I personally had outgrown my edgy alternative phase far earlier than this era, but I’m sure it had some influence on my wardrobe. What I didn’t appreciate about this era was how dark and lifeless everything felt by design. If this era had a color, it was certainly limited to black. The photography style of the time was to crank up the exposure to give all of your photos a washed-out, hazy look. Even the music was dark. No wonder I was so depressed that year.

Soft grunge also romanticized sadness, pairing visual melancholy with sullen, introspective music like Lana Del Rey, Lorde, Melanie Martinez, The Smiths, Sky Ferreira, and The 1975, alongside darker-edged pop such as Marina and the Diamonds or early Charli XCX. Girls who fully inhabited the aesthetic often modeled themselves off characters like Effy Stonem from Skins or Aria Montgomery from Pretty Little Liars and gravitated toward similarly bleak subject matter, such as films like Girl, Interrupted or The Virgin Suicides, or “no one understands me” style text posts. This era produced a lot of lolcow “3edgy5me” or “2deep4u” content posted earnestly by angsty teenagers going through it.

As Maria Santa Poggi first predicted the resurgence of this aesthetic back in 2022, she argued characters like Maeve Wiley from Sex Education and pop star Olivia Rodrigo have taken cues from young, grungy women from almost a decade ago, but with a twist. Rodrigo, for example, wears chunky platform combat boots or sneakers, punk miniskirts, and experiments with updo hairstyles but keeps it fresh and modern by experimenting with color and Y2K trends.

You can expect to see a few differences between the revival of the 2014 Tumblr style today versus its genesis. Style influencer Hailie Barber noted a few years ago that young girls were swapping berry lipstick shades (anything too bold and red is considered cheugy) for peachy tones, and while we were absolutely obsessed with grid patterns in 2014, now it’s evolved into checkerboard. As for the jeans, the 2020s are still firmly team wide-leg, so skinny jeans have been replaced by straight-leg or boyfriend cuts. The popular 2014 skirt styles, circle and skater, have been replaced by the more 2020s-friendly tennis skirts.

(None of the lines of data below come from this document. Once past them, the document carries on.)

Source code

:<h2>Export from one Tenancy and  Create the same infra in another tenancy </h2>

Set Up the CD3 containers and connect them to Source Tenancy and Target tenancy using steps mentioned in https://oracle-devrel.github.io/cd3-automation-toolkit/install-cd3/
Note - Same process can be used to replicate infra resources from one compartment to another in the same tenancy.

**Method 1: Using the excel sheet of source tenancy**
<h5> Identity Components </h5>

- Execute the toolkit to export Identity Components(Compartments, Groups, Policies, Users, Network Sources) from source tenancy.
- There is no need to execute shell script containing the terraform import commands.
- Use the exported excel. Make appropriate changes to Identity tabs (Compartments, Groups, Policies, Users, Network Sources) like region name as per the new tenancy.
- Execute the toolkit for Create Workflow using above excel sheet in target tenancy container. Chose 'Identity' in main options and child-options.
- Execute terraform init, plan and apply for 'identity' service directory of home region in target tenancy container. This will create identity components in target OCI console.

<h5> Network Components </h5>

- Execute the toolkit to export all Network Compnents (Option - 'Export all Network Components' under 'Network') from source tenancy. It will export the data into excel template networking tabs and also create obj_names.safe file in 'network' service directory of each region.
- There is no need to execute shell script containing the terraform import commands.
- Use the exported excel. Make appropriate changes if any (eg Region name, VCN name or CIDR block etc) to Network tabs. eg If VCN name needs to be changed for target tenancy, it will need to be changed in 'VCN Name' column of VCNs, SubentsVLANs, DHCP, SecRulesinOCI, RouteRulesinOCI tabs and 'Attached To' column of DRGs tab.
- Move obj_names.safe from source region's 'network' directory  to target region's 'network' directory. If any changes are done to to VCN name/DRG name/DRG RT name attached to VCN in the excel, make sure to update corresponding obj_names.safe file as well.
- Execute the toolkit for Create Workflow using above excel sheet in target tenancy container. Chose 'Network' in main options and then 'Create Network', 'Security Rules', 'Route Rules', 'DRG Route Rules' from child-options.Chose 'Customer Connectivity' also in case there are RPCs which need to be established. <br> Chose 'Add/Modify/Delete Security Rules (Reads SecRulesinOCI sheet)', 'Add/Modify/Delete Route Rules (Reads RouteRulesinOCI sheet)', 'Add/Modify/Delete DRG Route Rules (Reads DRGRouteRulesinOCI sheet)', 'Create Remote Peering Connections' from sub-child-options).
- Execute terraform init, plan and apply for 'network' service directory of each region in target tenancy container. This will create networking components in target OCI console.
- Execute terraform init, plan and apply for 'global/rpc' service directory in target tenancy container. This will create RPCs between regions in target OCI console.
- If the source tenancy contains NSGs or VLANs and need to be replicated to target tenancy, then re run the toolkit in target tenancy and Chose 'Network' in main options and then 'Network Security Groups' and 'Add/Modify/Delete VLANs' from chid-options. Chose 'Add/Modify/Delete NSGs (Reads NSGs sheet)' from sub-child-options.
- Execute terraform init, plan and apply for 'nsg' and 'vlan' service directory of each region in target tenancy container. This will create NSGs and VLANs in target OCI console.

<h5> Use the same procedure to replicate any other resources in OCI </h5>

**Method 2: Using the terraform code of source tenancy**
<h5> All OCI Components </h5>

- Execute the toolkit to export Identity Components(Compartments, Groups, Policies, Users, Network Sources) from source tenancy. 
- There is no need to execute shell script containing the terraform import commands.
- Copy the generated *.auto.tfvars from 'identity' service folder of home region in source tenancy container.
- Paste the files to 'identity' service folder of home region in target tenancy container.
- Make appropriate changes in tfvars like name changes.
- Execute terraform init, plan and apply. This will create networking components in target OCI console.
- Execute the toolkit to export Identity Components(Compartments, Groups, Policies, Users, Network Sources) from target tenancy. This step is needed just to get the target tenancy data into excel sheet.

TikTok user @sorebeans claims she has it on good authority that the Tumblr aesthetic is about to become the next major trend. According to her, a friend who teaches high school says students are already romanticizing Tumblr-era culture, including brightly dyed hair, and asking what it was like to be in high school at the time. She theorizes the resurgence is a predictable rebound effect. After years of the clean girl aesthetic dominating, people are instinctively swinging toward its polar opposite.

Whether these trends will hold or continue to evolve remains to be seen, but the moment of their arrival is finally here. Mobile editing app Picsart has started uploading videos declaring “2014 Tumblr is back,” teaching the younger generation how to recapture the aesthetic through photography, fashion, and posting choices, while first-hand accounts of its resurgence dominate TikTok and culture articles pit it against Y2K as the competing aesthetics of the modern era.